In place of the legislation, Republicans had said they would craft their own solutions for problems involving high costs and the denial of coverage for preexisting conditions. Their slogan, outlined in last fall’s Pledge to America, was “Repeal and Replace.”
No replacement has occurred.
A bill that would limit liability in malpractice lawsuits has passed in committee. Other ideas are being developed, aides said.
On climate change, the EPA is requiring larger power plants and industrial facilities to reduce greenhouse gas emissions to obtain new permits.
But many in Congress worried that the effort would drive up energy prices and kill jobs. So in April, 236 House Republicans and 19 Democrats voted to make the EPA stop in its tracks.
In place of regulations, they approved only a vaguely worded “sense of the Congress” about climate change.
“There is established scientific concern over warming of the climate system,” the bill says. It adds that Congress should attack the problem “by developing policies that do not adversely affect the American economy, energy supplies, and employment.”
But how? When? The measure doesn’t say.
And it doesn’t need to, said Tim Phillips, president of the conservative group Americans for Prosperity. He said his group thinks that simply repealing this legislation — and the health-care law — is enough for now.
“The big-government assault [has been] so damaging to the economy and the government.
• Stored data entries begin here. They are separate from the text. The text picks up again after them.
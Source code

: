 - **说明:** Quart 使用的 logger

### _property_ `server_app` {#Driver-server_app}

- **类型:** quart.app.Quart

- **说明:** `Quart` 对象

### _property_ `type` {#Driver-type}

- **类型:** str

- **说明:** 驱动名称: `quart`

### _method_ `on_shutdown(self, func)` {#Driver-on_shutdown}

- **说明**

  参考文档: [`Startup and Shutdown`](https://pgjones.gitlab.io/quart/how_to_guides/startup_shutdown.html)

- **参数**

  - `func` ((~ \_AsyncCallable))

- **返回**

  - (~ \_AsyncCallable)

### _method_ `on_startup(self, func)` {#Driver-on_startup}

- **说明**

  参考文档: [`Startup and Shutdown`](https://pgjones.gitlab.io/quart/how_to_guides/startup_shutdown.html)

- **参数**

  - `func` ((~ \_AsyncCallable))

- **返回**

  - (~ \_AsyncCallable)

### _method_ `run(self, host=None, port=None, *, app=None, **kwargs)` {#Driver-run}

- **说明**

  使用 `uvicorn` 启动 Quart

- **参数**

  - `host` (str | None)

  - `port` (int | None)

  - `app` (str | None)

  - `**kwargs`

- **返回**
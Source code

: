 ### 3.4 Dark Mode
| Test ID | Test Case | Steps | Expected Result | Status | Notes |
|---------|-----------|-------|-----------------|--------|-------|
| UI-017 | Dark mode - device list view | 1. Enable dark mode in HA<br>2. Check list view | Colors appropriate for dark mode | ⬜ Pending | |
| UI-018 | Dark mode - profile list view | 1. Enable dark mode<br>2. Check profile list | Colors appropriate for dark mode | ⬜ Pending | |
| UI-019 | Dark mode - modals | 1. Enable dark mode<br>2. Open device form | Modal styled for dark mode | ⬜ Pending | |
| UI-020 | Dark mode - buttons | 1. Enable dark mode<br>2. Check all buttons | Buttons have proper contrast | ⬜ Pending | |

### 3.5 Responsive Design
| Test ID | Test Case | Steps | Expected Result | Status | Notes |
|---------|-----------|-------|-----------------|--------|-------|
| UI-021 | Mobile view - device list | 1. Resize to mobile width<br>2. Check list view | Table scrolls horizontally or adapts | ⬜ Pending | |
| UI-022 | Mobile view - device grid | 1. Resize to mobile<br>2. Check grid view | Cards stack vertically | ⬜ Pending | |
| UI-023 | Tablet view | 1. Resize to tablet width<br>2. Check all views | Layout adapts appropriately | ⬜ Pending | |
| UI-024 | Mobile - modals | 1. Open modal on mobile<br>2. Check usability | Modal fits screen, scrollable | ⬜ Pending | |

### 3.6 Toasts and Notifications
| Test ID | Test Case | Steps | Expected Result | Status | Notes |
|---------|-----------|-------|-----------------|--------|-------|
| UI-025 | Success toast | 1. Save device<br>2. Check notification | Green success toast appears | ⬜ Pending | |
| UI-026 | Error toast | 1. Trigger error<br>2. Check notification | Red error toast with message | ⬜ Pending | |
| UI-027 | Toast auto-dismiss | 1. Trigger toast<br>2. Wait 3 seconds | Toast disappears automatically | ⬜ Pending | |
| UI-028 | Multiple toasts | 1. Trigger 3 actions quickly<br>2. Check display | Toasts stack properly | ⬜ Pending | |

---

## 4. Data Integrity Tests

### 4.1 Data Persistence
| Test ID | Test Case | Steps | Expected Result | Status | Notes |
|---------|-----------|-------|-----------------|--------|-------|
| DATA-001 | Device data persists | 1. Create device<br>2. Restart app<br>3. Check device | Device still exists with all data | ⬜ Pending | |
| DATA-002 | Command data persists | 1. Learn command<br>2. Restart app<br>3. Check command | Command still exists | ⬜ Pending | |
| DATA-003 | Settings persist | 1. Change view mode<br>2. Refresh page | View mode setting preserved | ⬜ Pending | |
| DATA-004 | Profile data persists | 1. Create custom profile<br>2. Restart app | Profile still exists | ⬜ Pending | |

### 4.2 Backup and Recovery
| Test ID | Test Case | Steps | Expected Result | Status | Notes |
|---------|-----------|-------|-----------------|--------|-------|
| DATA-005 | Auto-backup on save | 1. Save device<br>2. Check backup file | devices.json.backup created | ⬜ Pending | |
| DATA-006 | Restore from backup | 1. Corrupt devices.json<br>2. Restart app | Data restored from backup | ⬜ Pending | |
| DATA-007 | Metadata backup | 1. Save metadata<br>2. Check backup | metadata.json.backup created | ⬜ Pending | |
They’re doing the right thing by just trying to stop and reverse,” Phillips said.
Environmental groups have said that the House’s bill would leave the nation powerless to fight an escalating global problem.
“They clearly aren’t going to pass any legislation themselves that would address that pollution,” said Dan Lashof of the Natural Resources Defense Council.
The House also has voted to eliminate three federal programs meant to aid homeowners in danger of foreclosure. Two help modify loans to create lower payments. The third gives no-interest loans to borrowers who are in trouble. All have been criticized for moving too slowly and helping too few.
In March, the House decided to do away with them. The Congressional Budget Office said that doing so could save taxpayers $2.4 billion.
“None of the programs . . . have been successful,” Michael Steel, a spokesman for House Speaker John A. Boehner (R-Ohio), wrote in a statement.